*** Opening of Data shown ***
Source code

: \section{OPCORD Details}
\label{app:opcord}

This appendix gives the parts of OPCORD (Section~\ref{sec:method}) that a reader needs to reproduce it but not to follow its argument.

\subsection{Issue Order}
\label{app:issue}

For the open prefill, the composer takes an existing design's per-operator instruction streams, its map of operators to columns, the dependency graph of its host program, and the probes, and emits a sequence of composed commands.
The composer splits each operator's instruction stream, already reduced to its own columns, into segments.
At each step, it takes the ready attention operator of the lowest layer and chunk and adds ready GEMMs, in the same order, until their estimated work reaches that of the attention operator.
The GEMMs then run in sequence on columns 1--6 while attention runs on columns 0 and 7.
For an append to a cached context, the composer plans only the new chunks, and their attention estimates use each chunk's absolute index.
*** Close of Data shown ***
### Instructions for the task
Find the line containing "For the open", then output it and every line after it to the end of the data, exactly.

### Completed task
For the open prefill, the composer takes an existing design's per-operator instruction streams, its map of operators to columns, the dependency graph of its host program, and the probes, and emits a sequence of composed commands.
The composer splits each operator's instruction stream, already reduced to its own columns, into segments.
At each step, it takes the ready attention operator of the lowest layer and chunk and adds ready GEMMs, in the same order, until their estimated work reaches that of the attention operator.
The GEMMs then run in sequence on columns 1--6 while attention runs on columns 0 and 7.
For an append to a cached context, the composer plans only the new chunks, and their attention estimates use each chunk's absolute index.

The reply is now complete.